[Start of Attachment]
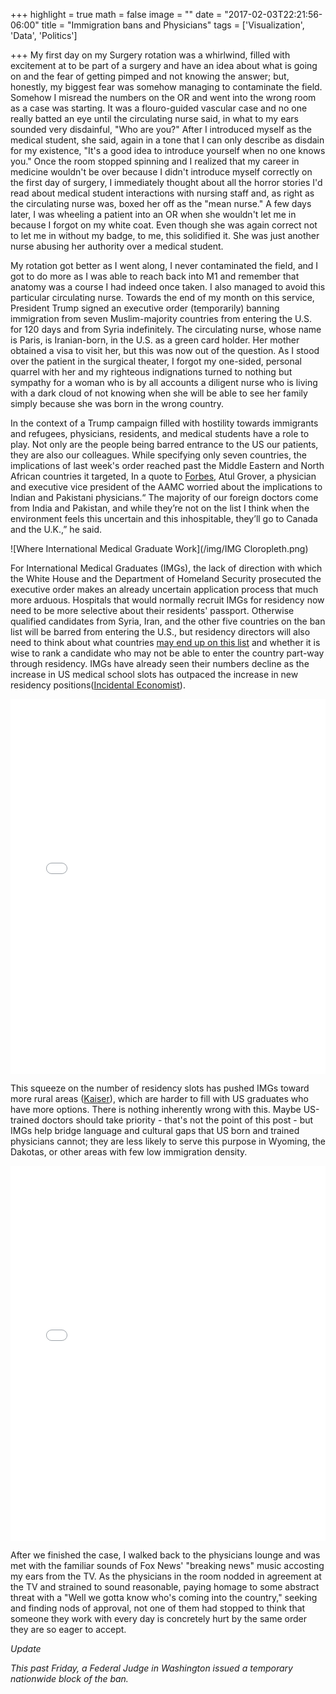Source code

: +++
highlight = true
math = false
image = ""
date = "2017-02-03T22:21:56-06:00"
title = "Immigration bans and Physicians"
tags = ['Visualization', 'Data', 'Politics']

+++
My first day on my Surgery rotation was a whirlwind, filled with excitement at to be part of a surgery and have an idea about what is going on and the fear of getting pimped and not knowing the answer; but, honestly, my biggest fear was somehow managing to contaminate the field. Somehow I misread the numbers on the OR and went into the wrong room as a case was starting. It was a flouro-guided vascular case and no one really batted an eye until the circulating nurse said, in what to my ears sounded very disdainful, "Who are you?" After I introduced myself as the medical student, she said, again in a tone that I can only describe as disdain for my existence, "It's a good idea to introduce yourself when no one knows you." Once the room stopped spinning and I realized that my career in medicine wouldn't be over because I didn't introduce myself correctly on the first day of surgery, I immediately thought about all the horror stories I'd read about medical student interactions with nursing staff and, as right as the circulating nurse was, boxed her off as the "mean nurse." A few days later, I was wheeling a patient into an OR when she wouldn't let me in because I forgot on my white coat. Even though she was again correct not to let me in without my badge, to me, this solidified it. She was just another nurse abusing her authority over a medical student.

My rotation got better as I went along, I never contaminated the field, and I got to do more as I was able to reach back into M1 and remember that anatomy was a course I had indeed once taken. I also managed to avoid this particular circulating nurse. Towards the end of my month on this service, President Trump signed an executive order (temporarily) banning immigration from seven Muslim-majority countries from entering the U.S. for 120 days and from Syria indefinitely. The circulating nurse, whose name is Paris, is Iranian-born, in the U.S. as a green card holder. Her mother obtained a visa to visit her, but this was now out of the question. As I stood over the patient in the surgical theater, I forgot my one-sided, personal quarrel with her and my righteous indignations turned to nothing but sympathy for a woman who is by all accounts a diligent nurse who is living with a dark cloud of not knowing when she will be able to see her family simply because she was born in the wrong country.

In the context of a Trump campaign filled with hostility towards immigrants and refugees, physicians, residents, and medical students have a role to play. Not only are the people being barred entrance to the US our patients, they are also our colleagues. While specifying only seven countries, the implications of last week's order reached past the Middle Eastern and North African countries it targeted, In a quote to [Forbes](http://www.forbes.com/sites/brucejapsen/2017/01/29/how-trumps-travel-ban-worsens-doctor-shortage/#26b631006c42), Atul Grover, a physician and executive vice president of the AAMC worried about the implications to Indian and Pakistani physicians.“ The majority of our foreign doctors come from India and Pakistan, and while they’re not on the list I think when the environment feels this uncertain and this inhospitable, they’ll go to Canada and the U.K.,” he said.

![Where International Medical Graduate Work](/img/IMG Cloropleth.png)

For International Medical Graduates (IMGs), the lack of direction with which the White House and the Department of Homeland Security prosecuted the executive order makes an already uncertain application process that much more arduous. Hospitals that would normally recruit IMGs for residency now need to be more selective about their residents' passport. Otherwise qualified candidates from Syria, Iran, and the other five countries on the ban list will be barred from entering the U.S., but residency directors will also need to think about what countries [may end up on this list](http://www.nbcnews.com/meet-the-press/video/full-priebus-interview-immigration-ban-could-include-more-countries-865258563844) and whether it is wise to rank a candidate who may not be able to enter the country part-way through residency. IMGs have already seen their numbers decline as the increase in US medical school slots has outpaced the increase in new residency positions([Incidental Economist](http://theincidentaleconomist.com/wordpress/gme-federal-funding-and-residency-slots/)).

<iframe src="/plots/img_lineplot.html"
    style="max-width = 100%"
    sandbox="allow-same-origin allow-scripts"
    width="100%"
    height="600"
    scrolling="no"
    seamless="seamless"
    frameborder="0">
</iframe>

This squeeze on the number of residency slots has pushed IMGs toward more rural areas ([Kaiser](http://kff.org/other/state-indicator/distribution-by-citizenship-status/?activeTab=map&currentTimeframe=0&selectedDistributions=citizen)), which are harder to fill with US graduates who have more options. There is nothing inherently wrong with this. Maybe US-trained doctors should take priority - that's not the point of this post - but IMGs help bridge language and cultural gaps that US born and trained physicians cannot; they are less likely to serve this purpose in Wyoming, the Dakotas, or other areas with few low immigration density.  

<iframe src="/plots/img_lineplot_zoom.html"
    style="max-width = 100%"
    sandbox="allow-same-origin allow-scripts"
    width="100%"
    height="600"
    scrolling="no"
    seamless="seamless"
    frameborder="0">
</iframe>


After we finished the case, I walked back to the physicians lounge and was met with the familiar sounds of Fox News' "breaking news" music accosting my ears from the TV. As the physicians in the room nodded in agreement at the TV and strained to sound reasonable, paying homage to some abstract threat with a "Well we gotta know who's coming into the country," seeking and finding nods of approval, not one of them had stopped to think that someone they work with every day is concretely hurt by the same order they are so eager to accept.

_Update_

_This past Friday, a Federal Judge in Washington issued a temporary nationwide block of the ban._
[End of Attachment]
[Start of Attachment]
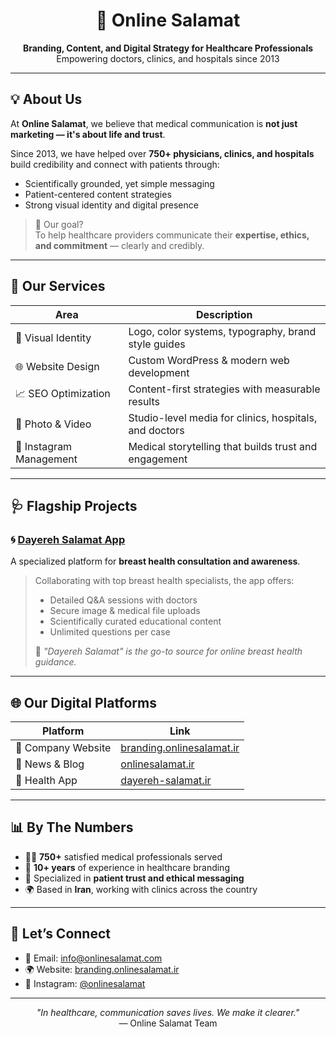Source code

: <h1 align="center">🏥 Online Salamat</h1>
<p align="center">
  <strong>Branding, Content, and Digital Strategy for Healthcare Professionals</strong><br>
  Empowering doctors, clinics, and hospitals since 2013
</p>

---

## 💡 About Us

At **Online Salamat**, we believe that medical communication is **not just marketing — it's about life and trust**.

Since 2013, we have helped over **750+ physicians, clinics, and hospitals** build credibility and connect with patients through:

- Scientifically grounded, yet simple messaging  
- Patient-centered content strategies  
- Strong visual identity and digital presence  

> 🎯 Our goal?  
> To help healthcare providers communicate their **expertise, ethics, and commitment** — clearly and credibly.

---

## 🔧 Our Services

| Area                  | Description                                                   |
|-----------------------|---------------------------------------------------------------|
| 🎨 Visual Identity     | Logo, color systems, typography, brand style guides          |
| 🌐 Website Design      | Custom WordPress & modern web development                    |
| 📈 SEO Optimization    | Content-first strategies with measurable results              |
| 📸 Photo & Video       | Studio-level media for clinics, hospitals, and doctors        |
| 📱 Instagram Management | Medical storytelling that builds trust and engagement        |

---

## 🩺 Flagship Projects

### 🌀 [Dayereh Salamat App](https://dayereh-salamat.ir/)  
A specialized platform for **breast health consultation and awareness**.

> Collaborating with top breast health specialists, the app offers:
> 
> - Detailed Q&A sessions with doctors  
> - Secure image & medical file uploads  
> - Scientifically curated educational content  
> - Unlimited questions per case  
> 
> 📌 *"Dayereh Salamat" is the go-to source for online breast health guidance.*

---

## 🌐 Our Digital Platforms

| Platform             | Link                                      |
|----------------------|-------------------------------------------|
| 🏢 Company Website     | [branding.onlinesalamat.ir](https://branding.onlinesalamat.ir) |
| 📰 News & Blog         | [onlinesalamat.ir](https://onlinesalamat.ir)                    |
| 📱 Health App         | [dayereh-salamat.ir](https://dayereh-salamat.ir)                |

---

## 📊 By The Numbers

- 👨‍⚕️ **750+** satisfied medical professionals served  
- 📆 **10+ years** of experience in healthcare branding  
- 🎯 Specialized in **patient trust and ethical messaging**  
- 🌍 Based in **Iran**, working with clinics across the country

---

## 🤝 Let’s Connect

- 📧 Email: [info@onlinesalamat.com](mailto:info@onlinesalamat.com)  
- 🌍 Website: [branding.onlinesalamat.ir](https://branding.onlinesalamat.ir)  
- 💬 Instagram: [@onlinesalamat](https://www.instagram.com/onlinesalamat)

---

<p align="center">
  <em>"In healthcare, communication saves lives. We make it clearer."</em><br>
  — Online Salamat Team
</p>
[End of Attachment]
[Start of Attachment]
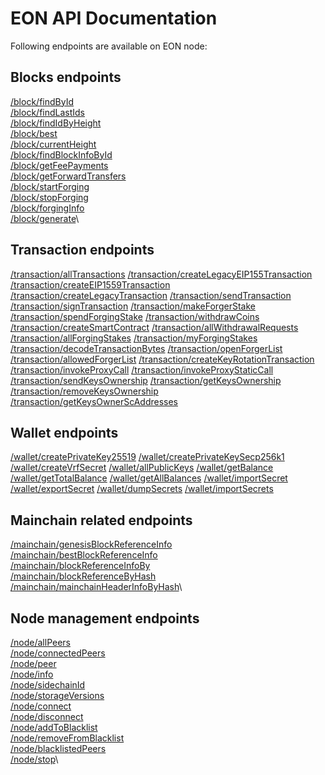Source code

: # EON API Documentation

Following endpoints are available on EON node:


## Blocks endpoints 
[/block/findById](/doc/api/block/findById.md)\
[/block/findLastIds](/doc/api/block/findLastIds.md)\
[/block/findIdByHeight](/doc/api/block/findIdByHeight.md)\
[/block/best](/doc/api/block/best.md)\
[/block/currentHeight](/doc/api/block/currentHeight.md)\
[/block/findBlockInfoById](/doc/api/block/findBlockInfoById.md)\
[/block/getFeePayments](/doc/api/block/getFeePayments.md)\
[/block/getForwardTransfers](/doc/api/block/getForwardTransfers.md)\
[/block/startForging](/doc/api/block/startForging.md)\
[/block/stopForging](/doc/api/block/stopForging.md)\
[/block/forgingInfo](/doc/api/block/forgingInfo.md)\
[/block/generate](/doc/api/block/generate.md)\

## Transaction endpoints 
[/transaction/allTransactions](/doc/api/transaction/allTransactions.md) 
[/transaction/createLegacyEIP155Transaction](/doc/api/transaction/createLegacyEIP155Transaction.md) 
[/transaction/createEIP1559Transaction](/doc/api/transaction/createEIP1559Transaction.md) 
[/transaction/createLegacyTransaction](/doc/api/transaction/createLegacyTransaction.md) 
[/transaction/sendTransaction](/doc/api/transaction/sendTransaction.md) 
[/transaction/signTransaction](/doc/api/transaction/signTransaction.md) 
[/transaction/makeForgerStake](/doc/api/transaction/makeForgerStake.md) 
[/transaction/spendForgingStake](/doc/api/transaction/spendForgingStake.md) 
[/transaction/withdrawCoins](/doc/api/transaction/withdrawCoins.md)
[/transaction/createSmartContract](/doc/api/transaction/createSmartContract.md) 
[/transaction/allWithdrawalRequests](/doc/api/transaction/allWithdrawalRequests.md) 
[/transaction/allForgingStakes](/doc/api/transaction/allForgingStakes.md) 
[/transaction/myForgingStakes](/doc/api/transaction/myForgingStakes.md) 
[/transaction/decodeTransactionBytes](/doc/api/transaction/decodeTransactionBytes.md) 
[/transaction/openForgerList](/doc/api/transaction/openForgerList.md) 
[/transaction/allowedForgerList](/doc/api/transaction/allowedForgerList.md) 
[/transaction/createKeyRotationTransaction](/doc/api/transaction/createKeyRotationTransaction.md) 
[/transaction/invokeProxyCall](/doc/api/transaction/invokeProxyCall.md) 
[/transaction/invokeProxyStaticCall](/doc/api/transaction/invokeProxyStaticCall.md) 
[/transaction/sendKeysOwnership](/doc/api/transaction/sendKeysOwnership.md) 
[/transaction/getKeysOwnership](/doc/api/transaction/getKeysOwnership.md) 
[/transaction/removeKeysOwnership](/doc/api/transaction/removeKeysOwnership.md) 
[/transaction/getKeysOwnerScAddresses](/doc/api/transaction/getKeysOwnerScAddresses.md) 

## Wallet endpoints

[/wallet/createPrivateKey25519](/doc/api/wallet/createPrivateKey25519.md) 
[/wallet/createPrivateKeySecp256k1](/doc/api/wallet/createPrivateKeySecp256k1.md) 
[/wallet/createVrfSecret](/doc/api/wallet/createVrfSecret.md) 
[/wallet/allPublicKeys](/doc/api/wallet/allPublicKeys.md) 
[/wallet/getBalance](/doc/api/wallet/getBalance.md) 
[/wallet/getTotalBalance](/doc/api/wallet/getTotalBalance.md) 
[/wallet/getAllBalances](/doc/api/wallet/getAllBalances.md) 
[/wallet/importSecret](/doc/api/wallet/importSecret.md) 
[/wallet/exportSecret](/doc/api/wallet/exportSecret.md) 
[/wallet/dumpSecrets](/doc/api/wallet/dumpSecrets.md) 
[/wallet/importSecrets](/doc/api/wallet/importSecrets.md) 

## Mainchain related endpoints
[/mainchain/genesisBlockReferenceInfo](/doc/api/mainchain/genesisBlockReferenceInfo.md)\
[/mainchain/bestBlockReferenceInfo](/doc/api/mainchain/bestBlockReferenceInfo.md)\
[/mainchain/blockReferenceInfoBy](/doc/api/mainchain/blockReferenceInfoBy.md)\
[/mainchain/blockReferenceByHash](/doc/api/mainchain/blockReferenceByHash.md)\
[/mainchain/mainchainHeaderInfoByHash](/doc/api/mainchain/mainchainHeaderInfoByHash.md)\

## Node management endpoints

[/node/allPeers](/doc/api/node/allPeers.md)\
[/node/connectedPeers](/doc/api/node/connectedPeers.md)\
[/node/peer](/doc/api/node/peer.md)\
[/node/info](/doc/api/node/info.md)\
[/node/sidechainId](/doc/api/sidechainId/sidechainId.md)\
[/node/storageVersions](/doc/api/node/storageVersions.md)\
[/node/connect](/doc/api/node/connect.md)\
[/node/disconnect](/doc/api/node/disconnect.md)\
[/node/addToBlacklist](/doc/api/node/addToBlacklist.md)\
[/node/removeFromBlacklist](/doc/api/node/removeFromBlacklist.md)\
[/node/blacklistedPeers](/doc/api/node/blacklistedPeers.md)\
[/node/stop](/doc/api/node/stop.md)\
[End of Attachment]
*Action item:* Whenever the string "image" occurs in a line of the entries above, copy that line.

*Exercise result:*
image = ""
> - Secure image & medical file uploads  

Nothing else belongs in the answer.